[Stored data]
######
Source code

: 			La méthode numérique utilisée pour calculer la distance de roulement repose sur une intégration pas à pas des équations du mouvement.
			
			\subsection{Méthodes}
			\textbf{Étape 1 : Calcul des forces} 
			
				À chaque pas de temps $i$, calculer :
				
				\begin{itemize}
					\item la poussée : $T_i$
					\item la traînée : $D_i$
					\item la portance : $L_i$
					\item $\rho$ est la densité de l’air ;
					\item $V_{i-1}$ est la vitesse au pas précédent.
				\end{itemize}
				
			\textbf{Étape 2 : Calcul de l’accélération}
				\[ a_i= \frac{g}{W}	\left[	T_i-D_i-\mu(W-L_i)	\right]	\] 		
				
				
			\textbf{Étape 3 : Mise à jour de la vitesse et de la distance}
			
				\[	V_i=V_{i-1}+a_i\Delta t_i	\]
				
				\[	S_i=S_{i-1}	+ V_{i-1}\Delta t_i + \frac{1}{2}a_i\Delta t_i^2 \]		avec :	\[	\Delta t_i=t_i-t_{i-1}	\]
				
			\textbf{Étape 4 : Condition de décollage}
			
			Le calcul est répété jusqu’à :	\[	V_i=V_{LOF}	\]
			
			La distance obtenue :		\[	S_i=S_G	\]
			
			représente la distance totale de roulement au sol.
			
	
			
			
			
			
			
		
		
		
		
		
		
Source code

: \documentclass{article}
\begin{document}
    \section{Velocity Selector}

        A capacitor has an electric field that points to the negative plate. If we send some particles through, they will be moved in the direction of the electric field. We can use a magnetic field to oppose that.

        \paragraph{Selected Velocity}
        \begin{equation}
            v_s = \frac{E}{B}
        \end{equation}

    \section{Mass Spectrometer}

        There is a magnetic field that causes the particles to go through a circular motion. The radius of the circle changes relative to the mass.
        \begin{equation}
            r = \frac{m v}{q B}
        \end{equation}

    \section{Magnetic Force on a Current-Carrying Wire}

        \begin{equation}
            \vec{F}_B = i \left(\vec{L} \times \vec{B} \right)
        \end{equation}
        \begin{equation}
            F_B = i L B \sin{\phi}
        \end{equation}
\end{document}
######
• **Your assignment**
Wherever the string "right" occurs in the data, copy the line that holds it.

• **Final answer**
				\[ a_i= \frac{g}{W}	\left[	T_i-D_i-\mu(W-L_i)	\right]	\] 		
            \vec{F}_B = i \left(\vec{L} \times \vec{B} \right)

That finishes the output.